The overall case, one involving an alleged conspiracy to commit visa fraud, had taken some rare procedural twists before landing in Judge Sullivan’s courtroom: for example, the government had effectively incarcerated Ms. Truc Huynh (a former co-defendant) to postpone her deportation to Vietnam and ensure her availability to testify at a deposition against a remaining co-defendant. The primary issue addressed in Judge Sullivan’s recent ruling, however, was whether the U.S. Attorney’s Office violated the law when it issued subpoenas to the Central Treatment Facility (a local jail) for Ms. Huynh’s visitation logs, call logs, and recorded telephone calls—without notifying the Court, Ms. Huynh, or the defendant against whom Ms.
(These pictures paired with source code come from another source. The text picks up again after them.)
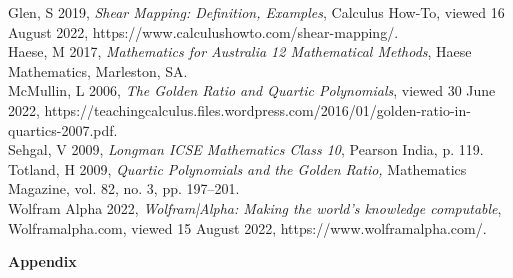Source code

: \documentclass{homework}
\begin{document}
\begin{flushleft}
\begin{thebibliography}{6}
    Glen, S 2019, \emph{Shear Mapping: Definition, Examples}, Calculus How-To, viewed 16 August 2022, https://www.calculushowto.com/shear-mapping/. \vspace{1em} \\
    Haese, M 2017, \emph{Mathematics for Australia 12 Mathematical Methods}, Haese Mathematics, Marleston, SA. \vspace{1em} \\
    McMullin, L 2006, \emph{The Golden Ratio and Quartic Polynomials}, viewed 30 June 2022, https://teachingcalculus.files.wordpress.com/2016/01/golden-ratio-in-quartics-2007.pdf. \vspace{1em} \\
    Sehgal, V 2009, \emph{Longman ICSE Mathematics Class 10}, Pearson India, p. 119. \vspace{1em} \\
    Totland, H 2009, \emph{Quartic Polynomials and the Golden Ratio,} Mathematics Magazine, vol. 82, no. 3, pp. 197–201. \vspace{1em} \\
    Wolfram Alpha 2022, \emph{Wolfram|Alpha: Making the world’s knowledge computable}, Wolframalpha.com, viewed 15 August 2022, https://www.wolframalpha.com/.
    \vspace{1em} \\
\end{thebibliography}
\end{flushleft}
\newpage
\begin{center}
    \textbf{Appendix}
\end{center}
\end{document}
Huynh was set to testify.

As a general matter, Rule 17 governs the issuance of subpoenas in criminal cases and allows the government to subpoena a witness to testify at a hearing or trial and may require the concurrent production of documents. It does not, however, allow for pretrial fishing expeditions for potentially relevant information. But that is precisely what the government had done in this case by “inviting” the jail to comply with the subpoena by promptly providing the requested documents directly to the Assistant U.S. Attorney handling the case. Within a matter of days, the jail complied with the production of 200 recordings, which were in Ms. Huynh’s native Vietnamese.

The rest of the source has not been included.